Keith McAllister dies after being pulled into an MRI machine by a metal chain used for weight training

A man died last week after being pulled into an MRI machine by a “large metallic chain” police said he was wearing around his neck – highlighting the importance of checking for any metallic objects before going near the powerful magnets used in the medical imaging machines.

The 61-year-old died Thursday, a day after Nassau County police said he was pulled into the MRI machine at Nassau Open MRI in Westbury, New York, on Long Island. The victim was wearing “a large metallic chain around his neck causing him to be drawn into the machine,” prompting an unspecified “medical episode,” police said in a news release.

The man’s entry to the room “while the scan was in progress” was not authorized, police said.

He was taken to a hospital in critical condition before he was declared dead the following day. The investigation is ongoing, police said.

Police have not identified the victim, but CNN affiliate News 12 Long Island reported his name was Keith McAllister, according to his wife, Adrienne Jones-McAllister. She told the station she was the one undergoing the MRI.

“He went limp in my arms,” Jones-McAllister said through tears.

A person who answered the phone at Nassau Open MRI on Sunday said it had no comment.

Used often for disease detection and diagnosis, MRI stands for Magnetic Resonance Imaging, according to the National Institute of Biomedical Imaging and Bioengineering. The technology relies in part on powerful magnets to stimulate protons within a patient, who is placed inside the machine, allowing doctors to capture detailed images of the patient’s anatomy.

That strong magnetic field, however, emanates beyond the MRI machine, posing a threat to those who might be wearing metallic objects or have them implanted. The magnets exert “very powerful forces on objects of iron, some steels, and other magnetizable objects,” the scientific institute notes, with enough strength “to fling a wheelchair across the room.”

Jones-McAllister was getting an MRI on her knee, she told News 12, and needed help getting up afterwards. She said she asked the MRI technician to retrieve her husband for assistance.

“I yelled out Keith’s name, ‘Keith, Keith, come help me up,’” Jones-McAllister said. According to News 12, Jones-McAllister said her husband was wearing around his neck a 20-pound chain with a large lock he used for weight training.

“At that instant, the machine switched him around, pulled him in, and he hit the MRI,” Jones-McAllister said. She said she and the technician tried to pry her husband away from the machine.

“I’m saying, ‘Could you turn off the machine? Call 911. Do something. Turn this damn thing off!’”

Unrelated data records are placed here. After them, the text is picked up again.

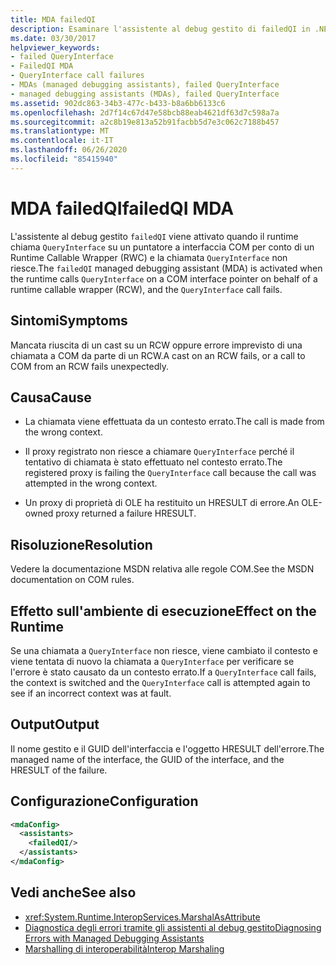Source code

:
 ```yaml
---
title: MDA failedQI
description: Esaminare l'assistente al debug gestito di failedQI in .NET, che può essere attivato quando un cast o una chiamata COM da un Runtime Callable Wrapper (RCW) ha esito negativo.
ms.date: 03/30/2017
helpviewer_keywords:
- failed QueryInterface
- FailedQI MDA
- QueryInterface call failures
- MDAs (managed debugging assistants), failed QueryInterface
- managed debugging assistants (MDAs), failed QueryInterface
ms.assetid: 902dc863-34b3-477c-b433-b8a6bb6133c6
ms.openlocfilehash: 2d7f14c67d47e58bcb88eab4621df63d7c598a7a
ms.sourcegitcommit: a2c8b19e813a52b91facbb5d7e3c062c7188b457
ms.translationtype: MT
ms.contentlocale: it-IT
ms.lasthandoff: 06/26/2020
ms.locfileid: "85415940"
---
```

# <a name="failedqi-mda"></a><span data-ttu-id="19fe1-103">MDA failedQI</span><span class="sxs-lookup"><span data-stu-id="19fe1-103">failedQI MDA</span></span>
<span data-ttu-id="19fe1-104">L'assistente al debug gestito `failedQI` viene attivato quando il runtime chiama `QueryInterface` su un puntatore a interfaccia COM per conto di un Runtime Callable Wrapper (RWC) e la chiamata `QueryInterface` non riesce.</span><span class="sxs-lookup"><span data-stu-id="19fe1-104">The `failedQI` managed debugging assistant (MDA) is activated when the runtime calls `QueryInterface` on a COM interface pointer on behalf of a runtime callable wrapper (RCW), and the `QueryInterface` call fails.</span></span>  
  
## <a name="symptoms"></a><span data-ttu-id="19fe1-105">Sintomi</span><span class="sxs-lookup"><span data-stu-id="19fe1-105">Symptoms</span></span>  
 <span data-ttu-id="19fe1-106">Mancata riuscita di un cast su un RCW oppure errore imprevisto di una chiamata a COM da parte di un RCW.</span><span class="sxs-lookup"><span data-stu-id="19fe1-106">A cast on an RCW fails, or a call to COM from an RCW fails unexpectedly.</span></span>  
  
## <a name="cause"></a><span data-ttu-id="19fe1-107">Causa</span><span class="sxs-lookup"><span data-stu-id="19fe1-107">Cause</span></span>  
  
- <span data-ttu-id="19fe1-108">La chiamata viene effettuata da un contesto errato.</span><span class="sxs-lookup"><span data-stu-id="19fe1-108">The call is made from the wrong context.</span></span>  
  
- <span data-ttu-id="19fe1-109">Il proxy registrato non riesce a chiamare `QueryInterface` perché il tentativo di chiamata è stato effettuato nel contesto errato.</span><span class="sxs-lookup"><span data-stu-id="19fe1-109">The registered proxy is failing the `QueryInterface` call because the call was attempted in the wrong context.</span></span>  
  
- <span data-ttu-id="19fe1-110">Un proxy di proprietà di OLE ha restituito un HRESULT di errore.</span><span class="sxs-lookup"><span data-stu-id="19fe1-110">An OLE-owned proxy returned a failure HRESULT.</span></span>  
  
## <a name="resolution"></a><span data-ttu-id="19fe1-111">Risoluzione</span><span class="sxs-lookup"><span data-stu-id="19fe1-111">Resolution</span></span>  
 <span data-ttu-id="19fe1-112">Vedere la documentazione MSDN relativa alle regole COM.</span><span class="sxs-lookup"><span data-stu-id="19fe1-112">See the MSDN documentation on COM rules.</span></span>  
  
## <a name="effect-on-the-runtime"></a><span data-ttu-id="19fe1-113">Effetto sull'ambiente di esecuzione</span><span class="sxs-lookup"><span data-stu-id="19fe1-113">Effect on the Runtime</span></span>  
 <span data-ttu-id="19fe1-114">Se una chiamata a `QueryInterface` non riesce, viene cambiato il contesto e viene tentata di nuovo la chiamata a `QueryInterface` per verificare se l'errore è stato causato da un contesto errato.</span><span class="sxs-lookup"><span data-stu-id="19fe1-114">If a `QueryInterface` call fails, the context is switched and the `QueryInterface` call is attempted again to see if an incorrect context was at fault.</span></span>  
  
## <a name="output"></a><span data-ttu-id="19fe1-115">Output</span><span class="sxs-lookup"><span data-stu-id="19fe1-115">Output</span></span>  
 <span data-ttu-id="19fe1-116">Il nome gestito e il GUID dell'interfaccia e l'oggetto HRESULT dell'errore.</span><span class="sxs-lookup"><span data-stu-id="19fe1-116">The managed name of the interface, the GUID of the interface, and the HRESULT of the failure.</span></span>  
  
## <a name="configuration"></a><span data-ttu-id="19fe1-117">Configurazione</span><span class="sxs-lookup"><span data-stu-id="19fe1-117">Configuration</span></span>  
  
```xml  
<mdaConfig>  
  <assistants>  
    <failedQI/>  
  </assistants>  
</mdaConfig>  
```  
  
## <a name="see-also"></a><span data-ttu-id="19fe1-118">Vedi anche</span><span class="sxs-lookup"><span data-stu-id="19fe1-118">See also</span></span>

- <xref:System.Runtime.InteropServices.MarshalAsAttribute>
- [<span data-ttu-id="19fe1-119">Diagnostica degli errori tramite gli assistenti al debug gestito</span><span class="sxs-lookup"><span data-stu-id="19fe1-119">Diagnosing Errors with Managed Debugging Assistants</span></span>](diagnosing-errors-with-managed-debugging-assistants.md)
- [<span data-ttu-id="19fe1-120">Marshalling di interoperabilità</span><span class="sxs-lookup"><span data-stu-id="19fe1-120">Interop Marshaling</span></span>](../interop/interop-marshaling.md)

Because of the risks posed by an MRI machine’s magnetic field, patients are urged to notify their doctors about any medical implants prior to an MRI, in case they contain any metallic materials. Pacemakers, insulin pumps and cochlear implants are all examples of implants that the NIBIB says should under no circumstances enter an MRI machine.

But items outside the machine pose risks as well, as last week’s tragedy in Westbury demonstrated. Anything magnetic – from something as small as keys, to something as large (or larger) than an oxygen tank – can become a projectile, threatening the safety of anyone nearby.

“Metal in a room that has the magnet will fly across the room to the scanner, to this large magnet, and will really hit anything in its way,” Dr. Rebecca Smith-Bindman, a radiologist, told CNN in 2011.

“So within radiology training, one learns very early that that’s not OK, that you can’t have external metal in the room, and you can’t have metal in the patient,” she said. “That could lead to a problem.”

These accidents have happened in the past: In 2001, a 6-year-old boy was killed during an MRI at a hospital in Valhalla, New York, after a metal oxygen tank flew across the room when the machine’s electromagnet turned on.

The magnetized tank struck the child, who died of blunt force trauma injuries.

These events are rare, according to the US Food and Drug Administration. Still, “(c)areful screening of people and objects entering the MR environment is critical to ensure nothing enters the magnet area that may become a projectile,” the agency says.